I suspect this is basic stuff, and could be sussed out from something that you all have written (perhaps Urs’ big book), but if I have a manifold $M$ is there an object, I’ll call it $X$ for now, such that (some version of) maps from $M$ to $X$ classify twists of de Rham cohomology on $M$? In other words, the trivial map should just give us regular de Rham cohomology, and non-trivial maps should give us twists. I’m thinking in analogy with a map $Y\to Pic(R)$, where $R$ is a ring spectrum, giving me twists of $R$-homology of $Y$.

Apologies if this is very basic, or perhaps nonsensical.

• CommentRowNumber2.
• CommentAuthorUrs
• CommentTimeSep 27th 2017
• (edited Sep 27th 2017)

Which twists are you thinking of, besides those classified by $B (\mathbb{Z}/2)$? Do you want to include twists by closed 3-forms, which twist not the $\mathbb{Z}$-graded but the $\mathbb{Z}/2$-graded de Rham complex?

• CommentRowNumber3.
• CommentAuthorJon Beardsley
• CommentTimeSep 27th 2017
• (edited Sep 27th 2017)

Well I don’t really know this stuff very well, I thought you could generally twist the differential of the de Rham complex by a 1-form. I’m not sure where this fits into what you’re saying. I guess it must be the twists classified by B(Z/2) that you mention?

• CommentRowNumber4.
• CommentAuthorDavidRoberts
• CommentTimeSep 27th 2017
• (edited Sep 27th 2017)

The Z/2 twists would correspond to a two-fold covering space. Presumably one could take a flat connection on that, i.e. some closed 1-form to make some sort of twisting.

• CommentRowNumber5.
• CommentAuthorUrs
• CommentTimeSep 28th 2017
• (edited Sep 28th 2017)

Okay, I see. Right, so as David says, the $\mathbb{Z}/2$-twisting is for the unoriented case (“pseudo-forms”). Consider the sheaf on CartSp of crossed complexes which to test space $U$ assigns the crossed complex which is the de Rham complex on $U$ (shifted to some degree $n$) with the groupoid $B \mathbb{Z}/2$ acting on any $k$-forms by sending them to their negative. Write $\flat \mathbf{B}^n \mathbb{R}/(\mathbb{Z}/2) \in Smooth \infty Grpd = Sh_\infty(CartSp)$ for the image of this under the Dold-Kan correspondene for crossed complexes. By construction this comes with a canonical forgetful morphism

$\array{ \flat \mathbf{B}^n \mathbb{R}/(\mathbb{Z}/2) \\ \downarrow \\ B \mathbb{Z}/2 }$

This morphism, regarded as an object in the slice $\infty$-topos over $B \mathbb{Z}/2$, is the coefficients for $\mathbb{Z}/2$-twisted de Rham cohomology in degree $n$. (We could instead use sheaves of spectra on $CartSpace$ instead, to unify the varying degrees more elegantly, but this is a minor technical point.)

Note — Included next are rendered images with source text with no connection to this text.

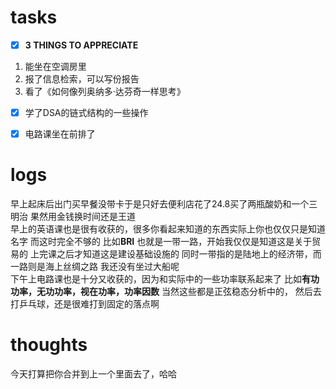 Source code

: # tasks
- [x] **3 THINGS TO APPRECIATE**
1. 能坐在空调房里
2. 报了信息检索，可以写份报告
3. 看了《如何像列奥纳多·达芬奇一样思考》
- [x] 学了DSA的链式结构的一些操作
- [x] 电路课坐在前排了


# logs
早上起床后出门买早餐没带卡于是只好去便利店花了24.8买了两瓶酸奶和一个三明治
果然用金钱换时间还是王道
<br>
早上的英语课也是很有收获的，很多你看起来知道的东西实际上你也仅仅只是知道名字
而这时完全不够的
比如**BRI** 也就是一带一路，开始我仅仅是知道这是关于贸易的
上完课之后才知道这是建设基础设施的
同时一带指的是陆地上的经济带，而一路则是海上丝绸之路
我还没有坐过大船呢
<br>
下午上电路课也是十分又收获的，因为和实际中的一些功率联系起来了
比如**有功功率，无功功率，视在功率，功率因数**
当然这些都是正弦稳态分析中的，
然后去打乒乓球，还是很难打到固定的落点啊

# thoughts
今天打算把你合并到上一个里面去了，哈哈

For the twists by closed differential 1-forms, consider the homomorphism of semifree dgc-algebras

$\array{ \left( d h_1 = 0 \right) &\longrightarrow& \left( \array{ d h_1 = 0 \\ d \omega_n = h_1 \wedge \omega_n } \right) \\ h_1 &\mapsto& h_1 }$

Under Lie integration this again yields a morphism in $Sh_\infty(CartSp)$, and, regarded as an object in the slice over its codomain, this is the coefficient for twisted de Rham cohomology with twists by closed 1-forms, I think.